# Dallisgrass or Crab grass?



## jdlev (Sep 14, 2019)

Hi Guys,

New to the forum after deciding I needed to call in some backup to take back my yard. We live in Concord, NC (just NE of Charlotte), and over the last 2-3 years, the yard has been over run with this weed. At first, given the prevalence, I thought I was dealing with a perennial - namely Dallisgrass. However, after consulting my book on lawn care, it's a tough call.

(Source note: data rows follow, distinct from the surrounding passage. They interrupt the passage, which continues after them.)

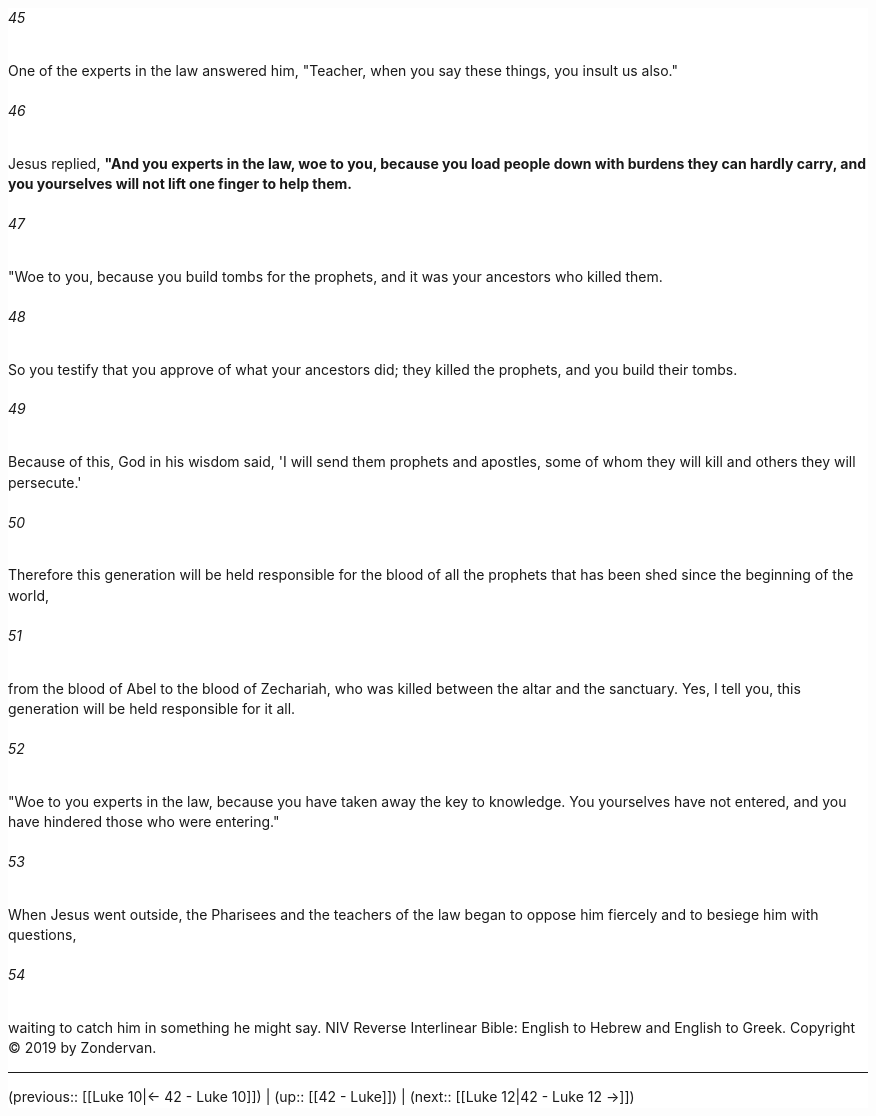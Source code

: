 ###### 45 
One of the experts in the law answered him, "Teacher, when you say these things, you insult us also." 

###### 46 
Jesus replied, **"And you experts in the law, woe to you, because you load people down with burdens they can hardly carry, and you yourselves will not lift one finger to help them.** 

###### 47 
"Woe to you, because you build tombs for the prophets, and it was your ancestors who killed them. 

###### 48 
So you testify that you approve of what your ancestors did; they killed the prophets, and you build their tombs. 

###### 49 
Because of this, God in his wisdom said, 'I will send them prophets and apostles, some of whom they will kill and others they will persecute.' 

###### 50 
Therefore this generation will be held responsible for the blood of all the prophets that has been shed since the beginning of the world, 

###### 51 
from the blood of Abel to the blood of Zechariah, who was killed between the altar and the sanctuary. Yes, I tell you, this generation will be held responsible for it all. 

###### 52 
"Woe to you experts in the law, because you have taken away the key to knowledge. You yourselves have not entered, and you have hindered those who were entering." 

###### 53 
When Jesus went outside, the Pharisees and the teachers of the law began to oppose him fiercely and to besiege him with questions, 

###### 54 
waiting to catch him in something he might say. NIV Reverse Interlinear Bible: English to Hebrew and English to Greek. Copyright © 2019 by Zondervan.

***

(previous:: [[Luke 10|← 42 - Luke 10]]) | (up:: [[42 - Luke]]) | (next:: [[Luke 12|42 - Luke 12 →]])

The dallisgrass seed pattern looks like it has a more 'rattlesnake' type growth pattern while the crab grass (or maybe goose grass?) seems to have a more side-by-side or fern type pattern? Let me know what you guys think. Thanks!


----------



## Greendoc (Mar 24, 2018)

That is a type of Crabgrass. Dallisgrass seeds look like the streetlights to me. They do not come out in fingers like that. The seeds on Dallisgrass are also more purple.


----------



## Spammage (Apr 30, 2017)

Greendoc said:


> That is a type of Crabgrass. Dallisgrass seeds look like the streetlights to me. They do not come out in fingers like that. The seeds on Dallisgrass are also more purple.


+1. Let me know if you want to see pictures of dallisgrass seeds, ny neighborhood is full of them. :thumbup:


----------



## jdlev (Sep 14, 2019)

Thanks...I'd be happy to check out some pictures of Dallisgrass from your area, but don't feel like you have to go through trouble on my account. It would be interesting to see the differences.

So since this is crab grass, and I believe crab grass is an annual...I should just wait it out for the winter to kill it and then apply a pre-emerg next year? Any recommendations on a good pre-emerg brand? I have about 1/2-2/3 of an acre. Thanks!


----------